Secondo quanto appurato dalle indagini sviluppate dai Carabinieri del Nucleo investigativo di Avellino sotto la direzione della Procura di Avellino, l’alto dirigente dell’Ispettorato del Lavoro colpito dal provvedimento cautelare, all’epoca dei fatti anche direttore provinciale del Lavoro, avrebbe ottenuto l’assunzione di un figlio ingegnere da parte della società in questione per compiere atti contrari ai propri doveri d’ufficio, nell’ambito di un procedimento ispettivo di competenza dell’ufficio da lui all’epoca diretto, relativo ad un appalto per la fornitura di servizi tra le due società colpite dal sequestro preventivo, la prima in qualità di committente e la seconda in qualità di appaltatrice.

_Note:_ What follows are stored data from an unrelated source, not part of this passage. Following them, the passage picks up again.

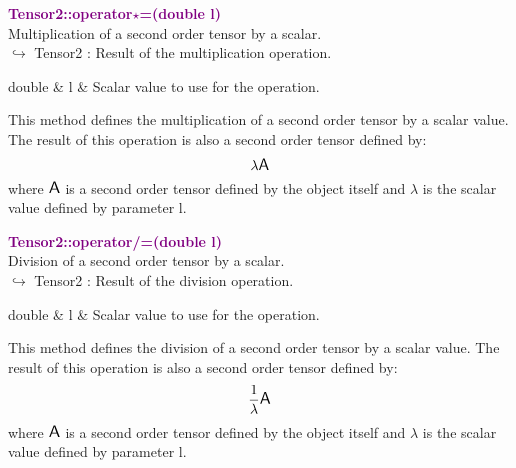 \textcolor{purple}{\textbf{Tensor2::operator$\star$=(double l)}}\label{Tensor2::operator*=(double l)}\\
Multiplication of a second order tensor by a scalar.\\ \hspace*{10mm}$\hookrightarrow$ Tensor2 : Result of the multiplication operation.

\begin{tcolorbox}[width=\textwidth,myArgs,tabularx={ll|R}]
double & l & Scalar value to use for the operation.
\end{tcolorbox}

This method defines the multiplication of a second order tensor by a scalar value.
The result of this operation is also a second order tensor defined by:
\begin{equation*}
\lambda \mbox{\large\ensuremath{\mathsf{A}}}
\end{equation*}
where $\mbox{\large\ensuremath{\mathsf{A}}}$ is a second order tensor defined by the object itself and $\lambda$ is the scalar value defined by parameter l.

\textcolor{purple}{\textbf{Tensor2::operator/=(double l)}}\label{Tensor2::operator/=(double l)}\\
Division of a second order tensor by a scalar.\\ \hspace*{10mm}$\hookrightarrow$ Tensor2 : Result of the division operation.

\begin{tcolorbox}[width=\textwidth,myArgs,tabularx={ll|R}]
double & l & Scalar value to use for the operation.
\end{tcolorbox}

This method defines the division of a second order tensor by a scalar value.
The result of this operation is also a second order tensor defined by:
\begin{equation*}
\frac{1}{\lambda} \mbox{\large\ensuremath{\mathsf{A}}}
\end{equation*}
where $\mbox{\large\ensuremath{\mathsf{A}}}$ is a second order tensor defined by the object itself and $\lambda$ is the scalar value defined by parameter l.

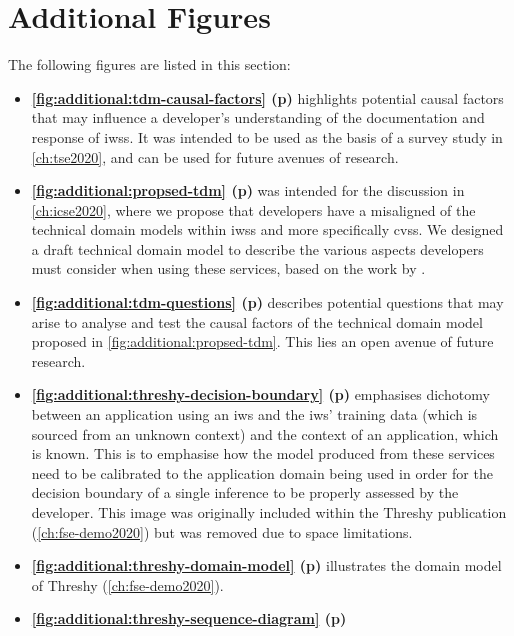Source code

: \chapter{Additional Figures}
\label{ch:additional-materials}

The following figures are listed in this section:

\begin{itemize}[leftmargin=0mm]
\item \textbf{\cref{fig:additional:tdm-causal-factors} (p\pageref{fig:additional:tdm-causal-factors})}
  highlights potential causal factors that may influence a developer's understanding of the documentation and response of \glspl{iws}. It was intended to be used as the basis of a survey study in \cref{ch:tse2020}, and can be used for future avenues of research.
\item \textbf{\cref{fig:additional:propsed-tdm} (p\pageref{fig:additional:propsed-tdm})}
  was intended for the discussion in \cref{ch:icse2020}, where we propose that developers have a misaligned of the technical domain models within \glspl{iws} and more specifically \glspl{cvs}. We designed a draft technical domain model to describe the various aspects developers must consider when using these services, based on the work by \citet{Barnett:2018Kx}. 
\item \textbf{\cref{fig:additional:tdm-questions} (p\pageref{fig:additional:tdm-questions})}
  describes potential questions that may arise to analyse and test the causal factors of the technical domain model proposed in \cref{fig:additional:propsed-tdm}. This lies an open avenue of future research.
\item \textbf{\cref{fig:additional:threshy-decision-boundary} (p\pageref{fig:additional:threshy-decision-boundary})}
  emphasises dichotomy between an application using an \gls{iws} and the \gls{iws}' training data (which is sourced from an unknown context) and the context of an application, which is known. This is to emphasise how the model produced from these services need to be calibrated to the application domain being used in order for the decision boundary of a single inference to be properly assessed by the developer. This image was originally included within the Threshy publication (\cref{ch:fse-demo2020}) but was removed due to space limitations.
\item \textbf{\cref{fig:additional:threshy-domain-model} (p\pageref{fig:additional:threshy-domain-model})}
  illustrates the domain model of Threshy (\cref{ch:fse-demo2020}).
\item \textbf{\cref{fig:additional:threshy-sequence-diagram} (p\pageref{fig:additional:threshy-sequence-diagram})}

\end{itemize}
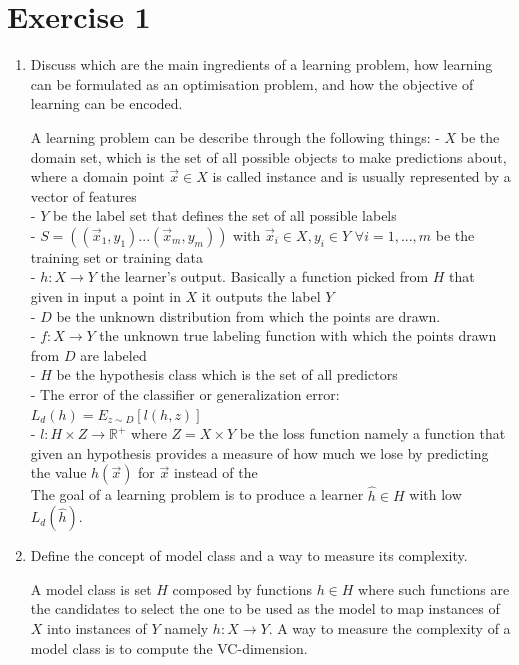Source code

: \documentclass[a4paper,11pt,oneside]{book}
\begin{document}
\section{Exercise 1}
    \begin{enumerate}
        \item Discuss which are the main ingredients of a learning problem, how learning can be formulated as an optimisation problem, and how the objective of learning can be encoded.
            \begin{solution}
                A learning problem can be describe through the following things:
                - $X$ be the domain set, which is the set of all possible objects to make predictions about, where a domain point $\vec{x} \in X$ is called instance and is usually represented by a vector of features \\
                - $Y$ be the label set that defines the set of all possible labels  \\
                - $S = ((\vec{x}_1,y_1) ... (\vec{x}_m,y_m))$ with $\vec{x}_i \in X, y_i \in Y$ $\forall i = 1,...,m$ be the training set or training data\\
                - $h: X \to Y$ the learner's output. Basically a function picked from $H$ that given in input a point in $X$ it outputs the label $Y$\\
                - $D$ be the unknown distribution from which the points are drawn.\\
                - $f: X \to Y$ the unknown true labeling function with which the points drawn from $D$ are labeled\\
                - $H$ be the hypothesis class which is the set of all predictors\\
                - The error of the classifier or generalization error: $L_d(h) = E_{z\sim D}[l(h,z)]$\\
                - $l: H\times Z \to \mathbb{R}^+$ where $Z = X\times Y$ be the loss function namely a function that given an hypothesis provides a measure of how much we lose by predicting the value $h(\vec{x})$ for $\vec{x}$ instead of the\\
                
                The goal of a learning problem is to produce a learner $\hat{h} \in H$ with low $L_d(\hat{h})$.
            \end{solution}
        \item Define the concept of model class and a way to measure its complexity.
            \begin{solution}
                A model class is set $H$ composed by functions $h \in H$ where such functions are the candidates to select the one to be used as the model to map instances of $X$ into instances of $Y$ namely $h: X \to Y$. A way to measure the complexity of a model class is to compute the VC-dimension.
                

\end{solution}
\end{enumerate}
\end{document}

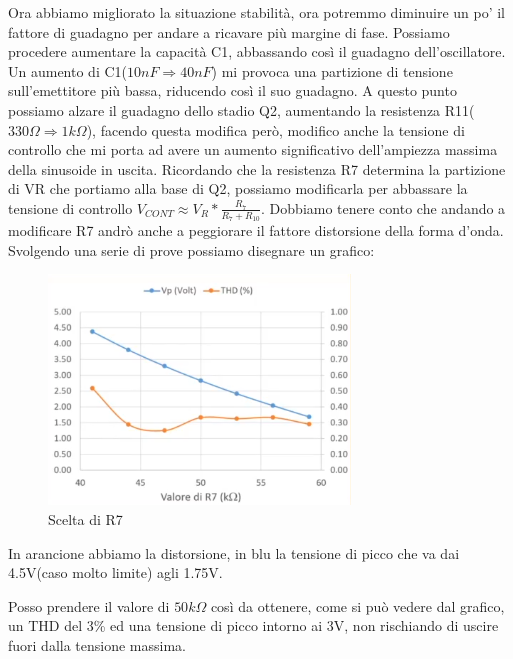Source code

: \documentclass{article}
\begin{document}
Ora abbiamo migliorato la situazione stabilità, ora potremmo diminuire un po' il fattore di guadagno per andare a ricavare più margine di fase.
Possiamo procedere aumentare la capacità C1, abbassando così il guadagno dell'oscillatore.
Un aumento di C1($10nF\Rightarrow 40nF$) mi provoca una partizione di tensione sull'emettitore più bassa, riducendo così il suo guadagno.
A questo punto possiamo alzare il guadagno dello stadio Q2, aumentando la resistenza R11($330\Omega \Rightarrow 1k\Omega$), facendo questa modifica però, modifico anche la tensione di controllo che mi porta ad avere un aumento significativo dell'ampiezza massima della sinusoide in uscita.
Ricordando che la resistenza R7 determina la partizione di VR che portiamo alla base di Q2, possiamo modificarla per abbassare la tensione di controllo \Large$V_{CONT} \approx V_R*\frac{R_7}{R_7+R_10}$.\normalsize
Dobbiamo tenere conto che andando a modificare R7 andrò anche a peggiorare il fattore distorsione della forma d'onda.
Svolgendo una serie di prove possiamo disegnare un grafico:
~\begin{figure}[H]
\includegraphics[scale=1.2]{SceltaR7.png}
\centering
\caption{Scelta di R7}
\label{fig:foo}
\end{figure}
In arancione abbiamo la distorsione, in blu la tensione di picco che va dai 4.5V(caso molto limite) agli 1.75V.

Posso prendere il valore di $50k\Omega$ così da ottenere, come si può vedere dal grafico, un THD del 3\% ed una tensione di picco intorno ai 3V, non rischiando di uscire fuori dalla tensione massima. 
\end{document}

Le due società erano state oggetto di verifica e accertamento di irregolarità da parte degli ispettori del lavoro dipendenti dell’arrestato che, in cambio dell’assunzione del figlio, nel corso del procedimento di accertamento avrebbe dato disposizioni affinché nelle comunicazioni ai lavoratori, che riuniti in cooperative svolgevano servizi in favore delle società, venissero omesse indispensabili informazioni che avrebbero consentito agli stessi di esercitare appieno i loro diritti di rivalersi per spettanze e contributi mai percepiti anche nei confronti delle due società in qualità di committente.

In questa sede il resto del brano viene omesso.